=== Extracted data ===

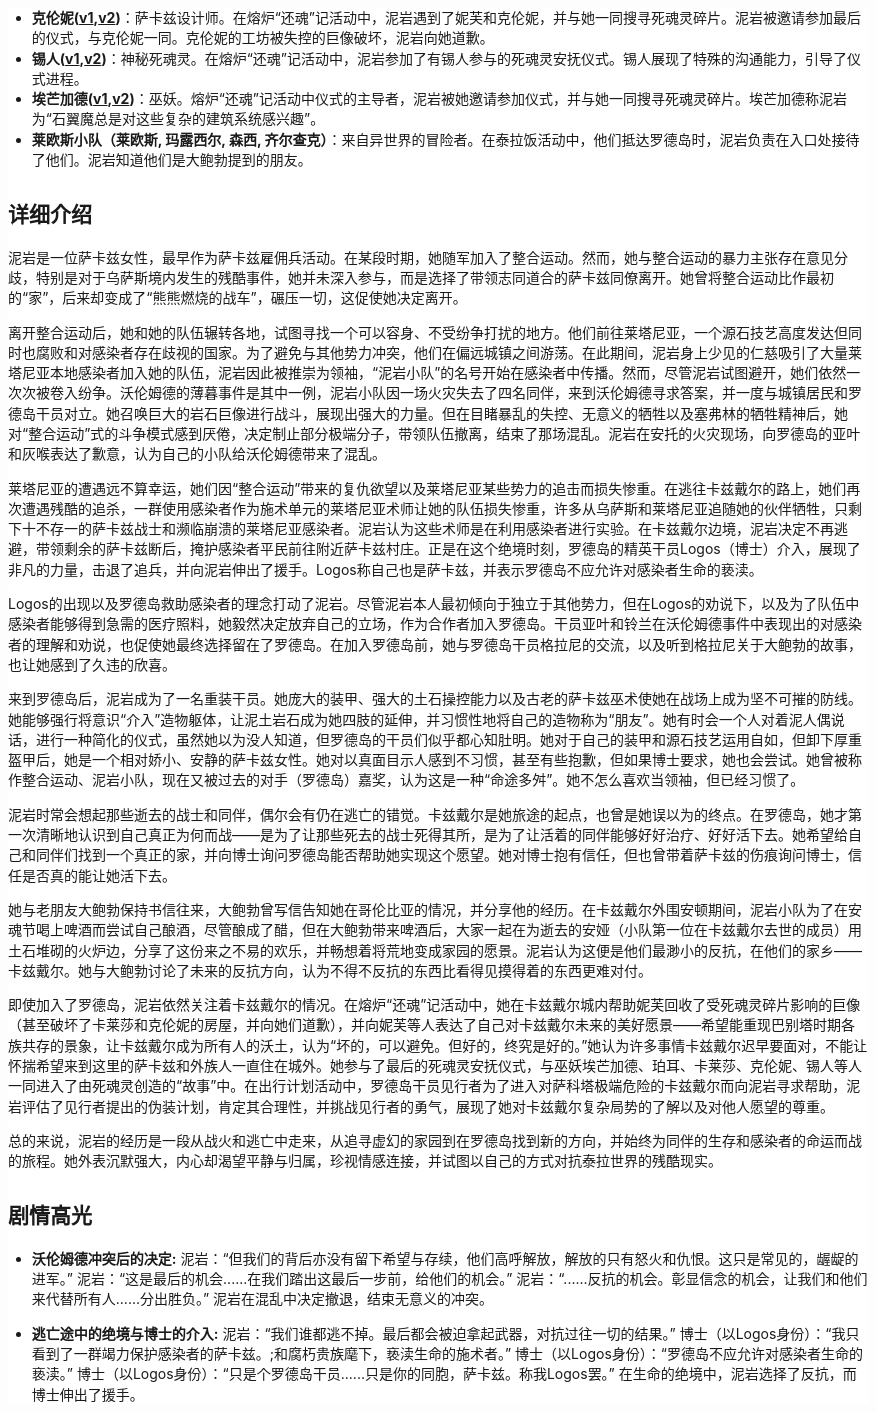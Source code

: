 -   **克伦妮([v1](extended_char_ke_lun_ni.md),[v2](../char_v3/extended_char_ke_lun_ni.md))**：萨卡兹设计师。在熔炉“还魂”记活动中，泥岩遇到了妮芙和克伦妮，并与她一同搜寻死魂灵碎片。泥岩被邀请参加最后的仪式，与克伦妮一同。克伦妮的工坊被失控的巨像破坏，泥岩向她道歉。
-   **锡人([v1](char_4151_tinman.md),[v2](../char_v3/char_4151_tinman.md))**：神秘死魂灵。在熔炉“还魂”记活动中，泥岩参加了有锡人参与的死魂灵安抚仪式。锡人展现了特殊的沟通能力，引导了仪式进程。
-   **埃芒加德([v1](extended_char_ai_mang_jia_de.md),[v2](../char_v3/extended_char_ai_mang_jia_de.md))**：巫妖。熔炉“还魂”记活动中仪式的主导者，泥岩被她邀请参加仪式，并与她一同搜寻死魂灵碎片。埃芒加德称泥岩为“石翼魔总是对这些复杂的建筑系统感兴趣”。
-   **莱欧斯小队（莱欧斯, 玛露西尔, 森西, 齐尔查克）**：来自异世界的冒险者。在泰拉饭活动中，他们抵达罗德岛时，泥岩负责在入口处接待了他们。泥岩知道他们是大鲍勃提到的朋友。
## 详细介绍
泥岩是一位萨卡兹女性，最早作为萨卡兹雇佣兵活动。在某段时期，她随军加入了整合运动。然而，她与整合运动的暴力主张存在意见分歧，特别是对于乌萨斯境内发生的残酷事件，她并未深入参与，而是选择了带领志同道合的萨卡兹同僚离开。她曾将整合运动比作最初的“家”，后来却变成了“熊熊燃烧的战车”，碾压一切，这促使她决定离开。

离开整合运动后，她和她的队伍辗转各地，试图寻找一个可以容身、不受纷争打扰的地方。他们前往莱塔尼亚，一个源石技艺高度发达但同时也腐败和对感染者存在歧视的国家。为了避免与其他势力冲突，他们在偏远城镇之间游荡。在此期间，泥岩身上少见的仁慈吸引了大量莱塔尼亚本地感染者加入她的队伍，泥岩因此被推崇为领袖，“泥岩小队”的名号开始在感染者中传播。然而，尽管泥岩试图避开，她们依然一次次被卷入纷争。沃伦姆德的薄暮事件是其中一例，泥岩小队因一场火灾失去了四名同伴，来到沃伦姆德寻求答案，并一度与城镇居民和罗德岛干员对立。她召唤巨大的岩石巨像进行战斗，展现出强大的力量。但在目睹暴乱的失控、无意义的牺牲以及塞弗林的牺牲精神后，她对“整合运动”式的斗争模式感到厌倦，决定制止部分极端分子，带领队伍撤离，结束了那场混乱。泥岩在安托的火灾现场，向罗德岛的亚叶和灰喉表达了歉意，认为自己的小队给沃伦姆德带来了混乱。

莱塔尼亚的遭遇远不算幸运，她们因“整合运动”带来的复仇欲望以及莱塔尼亚某些势力的追击而损失惨重。在逃往卡兹戴尔的路上，她们再次遭遇残酷的追杀，一群使用感染者作为施术单元的莱塔尼亚术师让她的队伍损失惨重，许多从乌萨斯和莱塔尼亚追随她的伙伴牺牲，只剩下十不存一的萨卡兹战士和濒临崩溃的莱塔尼亚感染者。泥岩认为这些术师是在利用感染者进行实验。在卡兹戴尔边境，泥岩决定不再逃避，带领剩余的萨卡兹断后，掩护感染者平民前往附近萨卡兹村庄。正是在这个绝境时刻，罗德岛的精英干员Logos（博士）介入，展现了非凡的力量，击退了追兵，并向泥岩伸出了援手。Logos称自己也是萨卡兹，并表示罗德岛不应允许对感染者生命的亵渎。

Logos的出现以及罗德岛救助感染者的理念打动了泥岩。尽管泥岩本人最初倾向于独立于其他势力，但在Logos的劝说下，以及为了队伍中感染者能够得到急需的医疗照料，她毅然决定放弃自己的立场，作为合作者加入罗德岛。干员亚叶和铃兰在沃伦姆德事件中表现出的对感染者的理解和劝说，也促使她最终选择留在了罗德岛。在加入罗德岛前，她与罗德岛干员格拉尼的交流，以及听到格拉尼关于大鲍勃的故事，也让她感到了久违的欣喜。

来到罗德岛后，泥岩成为了一名重装干员。她庞大的装甲、强大的土石操控能力以及古老的萨卡兹巫术使她在战场上成为坚不可摧的防线。她能够强行将意识“介入”造物躯体，让泥土岩石成为她四肢的延伸，并习惯性地将自己的造物称为“朋友”。她有时会一个人对着泥人偶说话，进行一种简化的仪式，虽然她以为没人知道，但罗德岛的干员们似乎都心知肚明。她对于自己的装甲和源石技艺运用自如，但卸下厚重盔甲后，她是一个相对娇小、安静的萨卡兹女性。她对以真面目示人感到不习惯，甚至有些抱歉，但如果博士要求，她也会尝试。她曾被称作整合运动、泥岩小队，现在又被过去的对手（罗德岛）嘉奖，认为这是一种“命途多舛”。她不怎么喜欢当领袖，但已经习惯了。

泥岩时常会想起那些逝去的战士和同伴，偶尔会有仍在逃亡的错觉。卡兹戴尔是她旅途的起点，也曾是她误以为的终点。在罗德岛，她才第一次清晰地认识到自己真正为何而战——是为了让那些死去的战士死得其所，是为了让活着的同伴能够好好治疗、好好活下去。她希望给自己和同伴们找到一个真正的家，并向博士询问罗德岛能否帮助她实现这个愿望。她对博士抱有信任，但也曾带着萨卡兹的伤痕询问博士，信任是否真的能让她活下去。

她与老朋友大鲍勃保持书信往来，大鲍勃曾写信告知她在哥伦比亚的情况，并分享他的经历。在卡兹戴尔外围安顿期间，泥岩小队为了在安魂节喝上啤酒而尝试自己酿酒，尽管酿成了醋，但在大鲍勃带来啤酒后，大家一起在为逝去的安娅（小队第一位在卡兹戴尔去世的成员）用土石堆砌的火炉边，分享了这份来之不易的欢乐，并畅想着将荒地变成家园的愿景。泥岩认为这便是他们最渺小的反抗，在他们的家乡——卡兹戴尔。她与大鲍勃讨论了未来的反抗方向，认为不得不反抗的东西比看得见摸得着的东西更难对付。

即使加入了罗德岛，泥岩依然关注着卡兹戴尔的情况。在熔炉“还魂”记活动中，她在卡兹戴尔城内帮助妮芙回收了受死魂灵碎片影响的巨像（甚至破坏了卡莱莎和克伦妮的房屋，并向她们道歉），并向妮芙等人表达了自己对卡兹戴尔未来的美好愿景——希望能重现巴别塔时期各族共存的景象，让卡兹戴尔成为所有人的沃土，认为“坏的，可以避免。但好的，终究是好的。”她认为许多事情卡兹戴尔迟早要面对，不能让怀揣希望来到这里的萨卡兹和外族人一直住在城外。她参与了最后的死魂灵安抚仪式，与巫妖埃芒加德、珀耳、卡莱莎、克伦妮、锡人等人一同进入了由死魂灵创造的“故事”中。在出行计划活动中，罗德岛干员见行者为了进入对萨科塔极端危险的卡兹戴尔而向泥岩寻求帮助，泥岩评估了见行者提出的伪装计划，肯定其合理性，并挑战见行者的勇气，展现了她对卡兹戴尔复杂局势的了解以及对他人愿望的尊重。

总的来说，泥岩的经历是一段从战火和逃亡中走来，从追寻虚幻的家园到在罗德岛找到新的方向，并始终为同伴的生存和感染者的命运而战的旅程。她外表沉默强大，内心却渴望平静与归属，珍视情感连接，并试图以自己的方式对抗泰拉世界的残酷现实。
## 剧情高光
*   **沃伦姆德冲突后的决定:**
    泥岩：“但我们的背后亦没有留下希望与存续，他们高呼解放，解放的只有怒火和仇恨。这只是常见的，龌龊的进军。”
    泥岩：“这是最后的机会......在我们踏出这最后一步前，给他们的机会。”
    泥岩：“......反抗的机会。彰显信念的机会，让我们和他们来代替所有人......分出胜负。”
    泥岩在混乱中决定撤退，结束无意义的冲突。

*   **逃亡途中的绝境与博士的介入:**
    泥岩：“我们谁都逃不掉。最后都会被迫拿起武器，对抗过往一切的结果。”
    博士（以Logos身份）：“我只看到了一群竭力保护感染者的萨卡兹。;和腐朽贵族麾下，亵渎生命的施术者。”
    博士（以Logos身份）：“罗德岛不应允许对感染者生命的亵渎。”
    博士（以Logos身份）：“只是个罗德岛干员......只是你的同胞，萨卡兹。称我Logos罢。”
    在生命的绝境中，泥岩选择了反抗，而博士伸出了援手。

===

Only lines containing "以Logos身份" belong in the answer; copy every such line from the records.

◆ Your solution
    博士（以Logos身份）：“我只看到了一群竭力保护感染者的萨卡兹。;和腐朽贵族麾下，亵渎生命的施术者。”
    博士（以Logos身份）：“罗德岛不应允许对感染者生命的亵渎。”
    博士（以Logos身份）：“只是个罗德岛干员......只是你的同胞，萨卡兹。称我Logos罢。”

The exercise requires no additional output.